New funding brings realization even closer
Recently, Voiseed’s ground-breaking technological innovation was recognized by the European Innovation Council (EIC) Accelerator program of the European Commission. From an extremely competitive field of over 4,000 start-ups and SMEs in the fields of healthcare, digital technologies, energy, biotechnology, space, etc., Voiseed was selected to be one of 65 recipients to receive more than 3 million EUR in grant funding and equity investment.
“The EIC Accelerator is a unique European funding instrument of the European Innovation Council. It supports the development of top-class innovations through crowding-in private investors and offers a portfolio of services to support their scaling-up. With the European Innovation Council, we aim to bring Europe to the forefront of innovation and new technologies, by investing in new solutions for the health, environmental and societal challenges we are facing.”

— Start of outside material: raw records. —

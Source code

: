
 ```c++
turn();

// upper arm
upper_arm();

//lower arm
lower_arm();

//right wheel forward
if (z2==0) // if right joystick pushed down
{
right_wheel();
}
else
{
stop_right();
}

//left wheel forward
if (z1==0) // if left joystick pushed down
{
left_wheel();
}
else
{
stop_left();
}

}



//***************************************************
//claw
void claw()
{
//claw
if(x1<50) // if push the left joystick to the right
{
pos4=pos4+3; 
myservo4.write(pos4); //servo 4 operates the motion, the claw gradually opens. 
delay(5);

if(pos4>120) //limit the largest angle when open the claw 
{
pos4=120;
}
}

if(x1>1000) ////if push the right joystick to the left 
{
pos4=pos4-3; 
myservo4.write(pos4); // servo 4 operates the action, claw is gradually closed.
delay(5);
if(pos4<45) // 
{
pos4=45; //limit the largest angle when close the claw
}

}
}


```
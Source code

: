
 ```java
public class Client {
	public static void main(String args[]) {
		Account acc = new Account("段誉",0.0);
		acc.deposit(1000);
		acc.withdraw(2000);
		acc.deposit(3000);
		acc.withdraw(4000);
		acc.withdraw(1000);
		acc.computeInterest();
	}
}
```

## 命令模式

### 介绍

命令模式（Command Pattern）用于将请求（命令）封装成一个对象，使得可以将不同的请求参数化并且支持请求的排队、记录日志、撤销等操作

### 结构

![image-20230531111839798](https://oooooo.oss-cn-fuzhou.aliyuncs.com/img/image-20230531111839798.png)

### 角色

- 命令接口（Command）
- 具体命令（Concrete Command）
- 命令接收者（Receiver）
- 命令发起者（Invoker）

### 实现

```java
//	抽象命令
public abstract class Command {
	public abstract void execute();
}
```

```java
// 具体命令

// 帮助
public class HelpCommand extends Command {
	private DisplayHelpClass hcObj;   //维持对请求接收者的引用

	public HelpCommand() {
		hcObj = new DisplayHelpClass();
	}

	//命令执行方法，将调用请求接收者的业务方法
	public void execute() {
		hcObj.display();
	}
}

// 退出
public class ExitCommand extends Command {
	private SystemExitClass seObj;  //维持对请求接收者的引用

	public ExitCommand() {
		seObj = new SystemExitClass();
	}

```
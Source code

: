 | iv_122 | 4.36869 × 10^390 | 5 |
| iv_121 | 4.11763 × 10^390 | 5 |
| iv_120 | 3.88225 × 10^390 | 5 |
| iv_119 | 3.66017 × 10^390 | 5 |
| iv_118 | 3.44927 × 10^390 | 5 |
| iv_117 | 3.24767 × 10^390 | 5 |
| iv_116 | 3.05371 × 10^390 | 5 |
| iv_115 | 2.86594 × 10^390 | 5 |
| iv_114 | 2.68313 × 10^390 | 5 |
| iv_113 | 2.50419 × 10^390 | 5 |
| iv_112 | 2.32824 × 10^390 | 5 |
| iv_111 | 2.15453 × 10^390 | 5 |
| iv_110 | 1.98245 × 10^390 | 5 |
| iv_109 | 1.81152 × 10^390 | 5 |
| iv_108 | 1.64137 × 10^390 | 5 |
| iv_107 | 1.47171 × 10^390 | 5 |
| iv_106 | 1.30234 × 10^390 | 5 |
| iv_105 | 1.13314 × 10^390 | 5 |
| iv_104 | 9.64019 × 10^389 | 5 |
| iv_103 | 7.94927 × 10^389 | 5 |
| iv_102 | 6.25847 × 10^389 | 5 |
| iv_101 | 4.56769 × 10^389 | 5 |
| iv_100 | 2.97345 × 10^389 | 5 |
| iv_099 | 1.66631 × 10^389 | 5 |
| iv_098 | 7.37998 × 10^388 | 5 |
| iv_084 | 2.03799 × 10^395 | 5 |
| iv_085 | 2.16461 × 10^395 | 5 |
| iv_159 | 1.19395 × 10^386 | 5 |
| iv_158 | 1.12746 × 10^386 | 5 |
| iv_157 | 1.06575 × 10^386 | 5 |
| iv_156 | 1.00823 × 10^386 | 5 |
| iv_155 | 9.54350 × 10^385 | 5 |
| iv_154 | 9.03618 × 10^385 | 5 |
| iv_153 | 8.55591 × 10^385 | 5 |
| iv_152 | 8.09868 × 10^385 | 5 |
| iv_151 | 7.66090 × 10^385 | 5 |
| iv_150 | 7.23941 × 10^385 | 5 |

-Mariya Gabriel, Commissioner for Innovation, Research, Culture, Education, and Youth
Harnessing the power of AI
On top of the tech, Voiseed has built a Virtual Studio platform where users can upload the text and audio of the original dialogue and its translation in all the relevant languages. Using unique deep learning algorithms and multi-character and multilingual voice emotional capabilities, the system creates natural and emotional character voices in all the target languages, transferring the expression of the source audio.
In addition to crafting unique voice textures, users will be able to control the emotional profile of the voice performance, edit the target text in real-time, and transfer the style and emotion from any reference audio file into any language.
A new solution is on the horizon
With years of experience in international voice production and localization in the entertainment market, AI research, software design, and global business management, Voiseed’s full-time core development team plans to start offering game dubbing in eight languages in 2022, adding video dubbing in sixteen languages in 2023, and full language market services in thirty-two languages by 2024.